The Rose Code by Kate Quinn

All Consuming

The Rose Code by Kate Quinn is a marvellous historical novel that blends fact and fiction. It consumed me from the start.

The action alternates between November 1947 just before the Royal Wedding and the war years, mainly at Bletchley Park. The reader learns that there has been a severe miscarriage of justice, as the novel progresses we see the roads that led there.

Bletchley Park was a place of secrets. The people who worked there had to learn to lie about their work or be guilty under the official secrets. It is against this background that three young women from differing walks of life meet and form a friendship. Bletchley Park was a unique place to work. Pockets of friendship groups sprung up supporting each other. It was a closed community and strong bonds were formed. These bonds would remain long after the war ended. If one of their own was in trouble, others dropped everything to offer support.
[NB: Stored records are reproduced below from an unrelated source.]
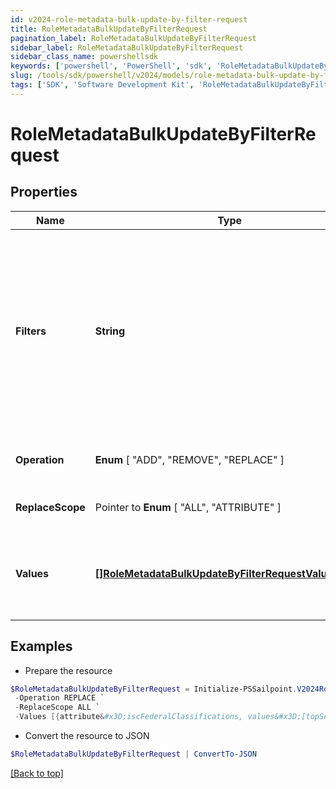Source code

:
 ```yaml
---
id: v2024-role-metadata-bulk-update-by-filter-request
title: RoleMetadataBulkUpdateByFilterRequest
pagination_label: RoleMetadataBulkUpdateByFilterRequest
sidebar_label: RoleMetadataBulkUpdateByFilterRequest
sidebar_class_name: powershellsdk
keywords: ['powershell', 'PowerShell', 'sdk', 'RoleMetadataBulkUpdateByFilterRequest', 'V2024RoleMetadataBulkUpdateByFilterRequest'] 
slug: /tools/sdk/powershell/v2024/models/role-metadata-bulk-update-by-filter-request
tags: ['SDK', 'Software Development Kit', 'RoleMetadataBulkUpdateByFilterRequest', 'V2024RoleMetadataBulkUpdateByFilterRequest']
---
```



# RoleMetadataBulkUpdateByFilterRequest

## Properties

Name | Type | Description | Notes
------------ | ------------- | ------------- | -------------
**Filters** |  **String** | Filtering is supported for the following fields and operators:  **id** : *eq, in*  **name** : *eq, sw*  **created** : *gt, lt, ge, le*  **modified** : *gt, lt, ge, le*  **owner.id** : *eq, in*  **requestable** : *eq* | [required]
**Operation** |   **Enum** [  "ADD",    "REMOVE",    "REPLACE" ] | The operation to be performed | [required]
**ReplaceScope** |  Pointer to  **Enum** [  "ALL",    "ATTRIBUTE" ] | The choice of update scope. | [optional] 
**Values** |  [**[]RoleMetadataBulkUpdateByFilterRequestValuesInner**](role-metadata-bulk-update-by-filter-request-values-inner) | The metadata to be updated, including attribute key and value. | [required]

## Examples

- Prepare the resource
```powershell
$RoleMetadataBulkUpdateByFilterRequest = Initialize-PSSailpoint.V2024RoleMetadataBulkUpdateByFilterRequest  -Filters  requestable eq false `
 -Operation REPLACE `
 -ReplaceScope ALL `
 -Values [{attribute&#x3D;iscFederalClassifications, values&#x3D;[topSecret]}]
```

- Convert the resource to JSON
```powershell
$RoleMetadataBulkUpdateByFilterRequest | ConvertTo-JSON
```


[[Back to top]](#)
War is hard for all. Some are facing the enemy for the second time. The nightmares from World War I still loom large in a life. “I haven’t seen the world in full colour since I was sixteen years old and buried in mud at the front.” The battle scars never leave as the memories play on.

For some war is an escape from a severe home life where religion is used as a punishment. “[She] didn’t think God was nearly as severe as her mother made Him out to be.” People should never misrepresent God. God is love in contrast with those who used religious rules to scold and punish.

The reader witnesses the awful effects of the Blitz up and down the country. Loss cuts a character to the core. “Why did no one tell her how to keep living?” The loss is tangible. So heavily invested in the lives of the characters was I that I must admit I gasped out loud and was shocked by events. I, too, felt the loss.

A sanatorium is a terrible place to be. It was a place not just for the ill but a place where perfectly sane women could be locked up under the instructions of men, forever. We see a life abandoned because of the threat posed to criminal minds.

The Rose Code was an all-consuming read. It had a very familiar feel to it as there were real life names and situations. It was a powerful read that I could not put down.

I received this book for free. A favourable review was not required and all views expressed are my own.